Boris Johnson has met with MPs and peers who were hit by sanctions in a retaliatory move by Beijing after they highlighted China’s “gross human rights violations”.
The Prime Minister hosted five of the parliamentarians in Downing Street’s rose garden on Saturday morning to express that he stands “firmly with them”.
Conservative MPs Sir Iain Duncan Smith, Nus Ghani and Tim Loughton attended, as did Lord Alton and Baroness Kennedy, for a roughly half-hour meeting.
It came after Mr Johnson and US president Joe Biden shared their concerns about the retaliatory action in a phone call on Friday.

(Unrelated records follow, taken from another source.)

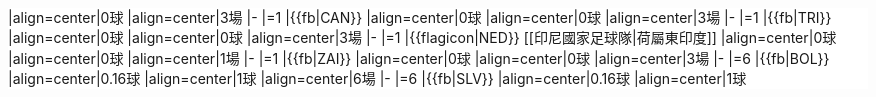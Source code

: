 |align=center|0球
|align=center|3場
|- 
|=1
|{{fb|CAN}}
|align=center|0球
|align=center|0球
|align=center|3場
|- 
|=1
|{{fb|TRI}}
|align=center|0球
|align=center|0球
|align=center|3場
|- 
|=1
|{{flagicon|NED}} [[印尼國家足球隊|荷屬東印度]] <ref name="Indonesia"></ref>
|align=center|0球
|align=center|0球
|align=center|1場
|- 
|=1
|{{fb|ZAI}}
|align=center|0球
|align=center|0球
|align=center|3場
|- 
|=6
|{{fb|BOL}}
|align=center|0.16球
|align=center|1球
|align=center|6場
|- 
|=6
|{{fb|SLV}}
|align=center|0.16球
|align=center|1球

Beijing had struck back with sanctions against nine critics of the Chinese state in Britain after the UK, the US and other allies brought sanctions against Chinese officials over human rights abuses against the Uighur people in Xinjiang.
Mr Johnson tweeted: “This morning I spoke with some of those who have been shining a light on the gross human rights violations being perpetrated against Uyghur Muslims.

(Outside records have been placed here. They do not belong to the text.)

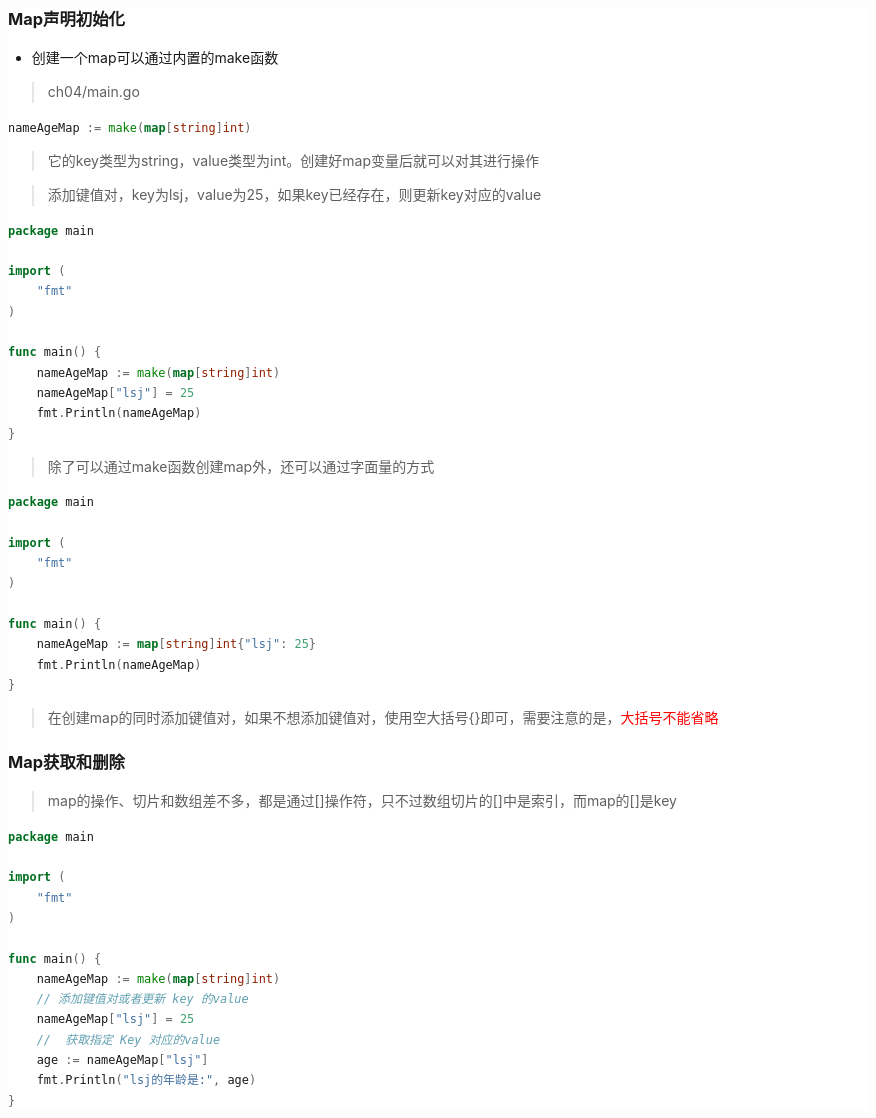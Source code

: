 ### Map声明初始化

- 创建一个map可以通过内置的make函数

> ch04/main.go

```go
nameAgeMap := make(map[string]int)
```

> 它的key类型为string，value类型为int。创建好map变量后就可以对其进行操作

> 添加键值对，key为lsj，value为25，如果key已经存在，则更新key对应的value

```go
package main

import (
	"fmt"
)

func main() {
	nameAgeMap := make(map[string]int)
	nameAgeMap["lsj"] = 25
	fmt.Println(nameAgeMap)
}
```

> 除了可以通过make函数创建map外，还可以通过字面量的方式

```go
package main

import (
	"fmt"
)

func main() {
	nameAgeMap := map[string]int{"lsj": 25}
	fmt.Println(nameAgeMap)
}
```

> 在创建map的同时添加键值对，如果不想添加键值对，使用空大括号{}即可，需要注意的是，<font color=red>大括号不能省略</font>

### Map获取和删除

> map的操作、切片和数组差不多，都是通过[]操作符，只不过数组切片的[]中是索引，而map的[]是key

```go
package main

import (
	"fmt"
)

func main() {
	nameAgeMap := make(map[string]int)
	// 添加键值对或者更新 key 的value
	nameAgeMap["lsj"] = 25
    //  获取指定 Key 对应的value
	age := nameAgeMap["lsj"]
	fmt.Println("lsj的年龄是:", age)
}
```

“I stand firmly with them and the other British citizens sanctioned by China.”
One source in the rose garden said Mr Johnson referred to the parliamentarians as “warriors in the fight for free speech” who have his “full-throated support” and expressed bafflement at Beijing’s “ridiculous” actions.
The Prime Minister said he and Mr Biden had agreed that they were “on the side of angels”, according to the source.
Later in the day, China imposed sanctions against a Canadian MP and two American religious rights officials in a fresh act of retaliation.
Former Conservative Party leader Sir Iain and the other parliamentarians present in the rose garden earlier said the sanctions “will only serve to encourage us to redouble our efforts”.
On Friday, China’s Ministry of Foreign Affairs announced nine Britons and their family members will be prohibited from entering China and Hong Kong.
Chinese citizens and institutions will also be banned from doing business with them.
Conservative MPs Tom Tugendhat and Neil O’Brien are among the nine, along with barrister Geoffrey Nice and academic Joanne Nicola Smith.
Beijing was striking back after Foreign Secretary Dominic Raab set out a package of travel bans and asset freezes against four senior officials and the state-run Xinjiang Production and Construction Corps Public Security Bureau, in an internationally co-ordinated move with the US, Canada and European Union.
On Saturday, Mr Raab said: “We will continue to do everything we can to support those MPs affected and I look forward to discussing what more support we can provide them.”